ECLI:NL:RBMNE:2021:2281
Rechtbank Midden-Nederland
- Voorlopige voorziening
- Rechtspraak.nl
Toewijzing voorlopige voorziening inzake beëindiging maatschappelijke opvang op basis van Wmo 2015
In deze zaak heeft de voorzieningenrechter van de Rechtbank Midden-Nederland op 31 mei 2021 uitspraak gedaan in een verzoek om een voorlopige voorziening. Verzoeker, vertegenwoordigd door mr. E.C. Weijsenfeld, heeft een verzoek ingediend tegen het college van burgemeester en wethouders van de gemeente Almere, vertegenwoordigd door P. Algoe, omdat verweerder dreigde de Wmo-opvang van verzoeker te beëindigen per 1 juni 2021. De voorzieningenrechter heeft vastgesteld dat verzoeker rechtmatig in Nederland verblijft op basis van artikel 8 onder e van de Vreemdelingenwet 2000, en dat er een spoedeisend belang is bij het verzoek, aangezien de beëindiging van de opvang op korte termijn zou plaatsvinden.
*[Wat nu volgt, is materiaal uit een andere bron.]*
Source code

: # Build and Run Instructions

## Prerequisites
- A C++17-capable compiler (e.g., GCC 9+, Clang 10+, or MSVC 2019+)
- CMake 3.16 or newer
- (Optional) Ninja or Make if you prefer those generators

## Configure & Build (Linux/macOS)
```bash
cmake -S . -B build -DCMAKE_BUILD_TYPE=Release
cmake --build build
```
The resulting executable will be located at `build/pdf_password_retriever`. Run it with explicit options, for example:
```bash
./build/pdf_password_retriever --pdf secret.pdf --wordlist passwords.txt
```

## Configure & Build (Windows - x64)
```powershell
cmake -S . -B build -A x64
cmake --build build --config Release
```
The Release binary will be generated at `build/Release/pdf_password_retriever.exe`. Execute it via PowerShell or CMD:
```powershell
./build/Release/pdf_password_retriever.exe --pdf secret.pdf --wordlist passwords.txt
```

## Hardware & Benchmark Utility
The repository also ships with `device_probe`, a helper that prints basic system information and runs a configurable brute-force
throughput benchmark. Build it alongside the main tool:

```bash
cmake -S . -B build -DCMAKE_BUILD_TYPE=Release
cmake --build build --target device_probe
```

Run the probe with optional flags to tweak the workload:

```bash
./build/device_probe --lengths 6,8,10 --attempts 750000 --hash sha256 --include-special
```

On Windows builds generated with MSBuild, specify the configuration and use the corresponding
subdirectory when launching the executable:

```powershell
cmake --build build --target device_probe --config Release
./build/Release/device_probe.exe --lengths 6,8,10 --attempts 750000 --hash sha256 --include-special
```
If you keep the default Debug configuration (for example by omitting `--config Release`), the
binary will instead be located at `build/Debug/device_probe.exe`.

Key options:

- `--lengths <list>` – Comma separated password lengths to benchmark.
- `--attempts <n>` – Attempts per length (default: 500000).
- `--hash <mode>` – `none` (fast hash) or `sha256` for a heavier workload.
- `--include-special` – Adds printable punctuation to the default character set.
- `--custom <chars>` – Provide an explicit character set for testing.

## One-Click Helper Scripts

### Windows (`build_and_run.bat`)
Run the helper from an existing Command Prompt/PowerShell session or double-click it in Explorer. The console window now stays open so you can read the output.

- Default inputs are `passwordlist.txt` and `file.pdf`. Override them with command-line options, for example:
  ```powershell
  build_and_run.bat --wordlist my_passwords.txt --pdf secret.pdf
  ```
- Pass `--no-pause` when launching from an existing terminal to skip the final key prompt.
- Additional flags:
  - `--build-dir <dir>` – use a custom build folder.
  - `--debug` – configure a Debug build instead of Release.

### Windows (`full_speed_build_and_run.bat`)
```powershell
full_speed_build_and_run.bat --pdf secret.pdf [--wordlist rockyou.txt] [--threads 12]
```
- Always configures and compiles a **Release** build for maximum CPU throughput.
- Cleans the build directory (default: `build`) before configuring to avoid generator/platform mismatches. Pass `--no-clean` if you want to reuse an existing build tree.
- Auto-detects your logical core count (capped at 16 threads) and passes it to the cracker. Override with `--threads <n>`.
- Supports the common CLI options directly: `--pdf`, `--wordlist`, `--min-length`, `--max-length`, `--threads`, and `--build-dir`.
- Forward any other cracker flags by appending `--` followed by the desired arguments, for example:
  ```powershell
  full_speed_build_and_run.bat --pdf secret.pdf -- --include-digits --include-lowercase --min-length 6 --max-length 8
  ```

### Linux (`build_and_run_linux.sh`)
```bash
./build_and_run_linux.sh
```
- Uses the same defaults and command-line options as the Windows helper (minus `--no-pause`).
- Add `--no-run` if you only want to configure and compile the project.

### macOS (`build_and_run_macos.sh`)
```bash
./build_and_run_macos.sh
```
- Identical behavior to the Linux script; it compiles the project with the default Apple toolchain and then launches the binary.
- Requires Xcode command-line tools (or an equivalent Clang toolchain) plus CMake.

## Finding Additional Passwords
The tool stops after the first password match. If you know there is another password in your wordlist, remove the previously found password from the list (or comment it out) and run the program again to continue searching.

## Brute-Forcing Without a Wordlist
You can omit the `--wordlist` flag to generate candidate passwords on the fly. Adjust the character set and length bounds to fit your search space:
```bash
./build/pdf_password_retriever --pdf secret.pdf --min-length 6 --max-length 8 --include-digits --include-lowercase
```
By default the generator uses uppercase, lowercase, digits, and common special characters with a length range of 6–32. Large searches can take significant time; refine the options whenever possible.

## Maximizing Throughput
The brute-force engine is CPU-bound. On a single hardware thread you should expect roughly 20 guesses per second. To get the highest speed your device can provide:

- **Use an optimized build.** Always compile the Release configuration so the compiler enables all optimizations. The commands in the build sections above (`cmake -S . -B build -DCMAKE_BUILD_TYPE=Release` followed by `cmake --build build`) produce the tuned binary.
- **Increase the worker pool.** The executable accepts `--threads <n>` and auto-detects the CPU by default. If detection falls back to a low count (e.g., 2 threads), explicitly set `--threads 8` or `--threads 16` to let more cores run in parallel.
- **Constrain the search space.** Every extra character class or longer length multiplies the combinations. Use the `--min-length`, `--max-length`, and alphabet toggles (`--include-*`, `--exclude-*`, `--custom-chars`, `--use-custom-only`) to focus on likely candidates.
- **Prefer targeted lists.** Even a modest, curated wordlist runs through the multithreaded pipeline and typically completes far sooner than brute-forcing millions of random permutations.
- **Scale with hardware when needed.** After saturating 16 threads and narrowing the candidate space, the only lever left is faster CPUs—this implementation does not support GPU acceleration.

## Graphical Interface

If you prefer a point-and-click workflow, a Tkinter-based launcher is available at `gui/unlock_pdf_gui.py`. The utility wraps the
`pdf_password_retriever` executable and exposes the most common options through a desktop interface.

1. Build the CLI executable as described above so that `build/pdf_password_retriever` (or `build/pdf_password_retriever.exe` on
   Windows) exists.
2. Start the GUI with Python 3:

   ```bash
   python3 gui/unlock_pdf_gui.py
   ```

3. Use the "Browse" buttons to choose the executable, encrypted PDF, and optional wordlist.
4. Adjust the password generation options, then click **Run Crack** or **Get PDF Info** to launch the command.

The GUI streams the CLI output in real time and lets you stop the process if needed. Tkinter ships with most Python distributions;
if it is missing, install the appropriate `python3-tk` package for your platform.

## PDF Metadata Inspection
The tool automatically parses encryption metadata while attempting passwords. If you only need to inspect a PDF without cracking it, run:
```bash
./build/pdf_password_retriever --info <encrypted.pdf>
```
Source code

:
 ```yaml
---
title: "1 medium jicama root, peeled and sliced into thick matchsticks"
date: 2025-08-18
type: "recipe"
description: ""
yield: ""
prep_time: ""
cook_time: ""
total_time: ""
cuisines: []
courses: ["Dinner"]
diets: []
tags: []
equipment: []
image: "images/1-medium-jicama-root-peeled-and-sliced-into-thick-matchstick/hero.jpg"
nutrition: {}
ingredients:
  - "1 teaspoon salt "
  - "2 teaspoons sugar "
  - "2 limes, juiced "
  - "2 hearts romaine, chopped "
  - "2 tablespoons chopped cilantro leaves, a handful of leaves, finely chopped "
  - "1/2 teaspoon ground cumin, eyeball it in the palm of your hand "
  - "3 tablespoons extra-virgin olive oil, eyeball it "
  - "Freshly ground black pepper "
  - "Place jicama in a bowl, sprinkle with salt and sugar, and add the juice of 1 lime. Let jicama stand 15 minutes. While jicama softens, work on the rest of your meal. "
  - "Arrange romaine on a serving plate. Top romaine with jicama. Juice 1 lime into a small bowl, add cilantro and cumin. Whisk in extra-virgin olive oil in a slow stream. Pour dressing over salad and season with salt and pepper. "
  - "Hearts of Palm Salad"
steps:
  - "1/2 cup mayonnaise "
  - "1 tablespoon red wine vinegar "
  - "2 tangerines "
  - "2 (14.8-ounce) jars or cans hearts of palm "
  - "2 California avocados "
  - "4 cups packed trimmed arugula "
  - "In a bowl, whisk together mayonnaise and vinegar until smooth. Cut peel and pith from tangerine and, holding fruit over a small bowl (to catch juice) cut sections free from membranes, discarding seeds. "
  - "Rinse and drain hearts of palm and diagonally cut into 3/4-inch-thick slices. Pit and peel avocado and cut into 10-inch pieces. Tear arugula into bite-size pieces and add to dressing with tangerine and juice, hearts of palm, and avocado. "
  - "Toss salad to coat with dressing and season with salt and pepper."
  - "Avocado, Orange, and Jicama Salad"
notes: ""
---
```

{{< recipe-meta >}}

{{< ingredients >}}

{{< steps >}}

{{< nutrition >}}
De voorzieningenrechter heeft het verzoek tot het treffen van een voorlopige voorziening toegewezen en de besluiten van 3 december 2020, 28 januari 2021, 15 april 2021 en 20 mei 2021 geschorst tot zes weken na de beslissing op bezwaar. Dit betekent dat de Wmo-opvang van verzoeker voorlopig moet doorgaan. De voorzieningenrechter heeft ook verweerder veroordeeld in de proceskosten van verzoeker, vastgesteld op € 1.068,-. De uitspraak is gedaan in het kader van bestuursrecht en socialezekerheidsrecht, en is openbaar gemaakt op rechtspraak.nl.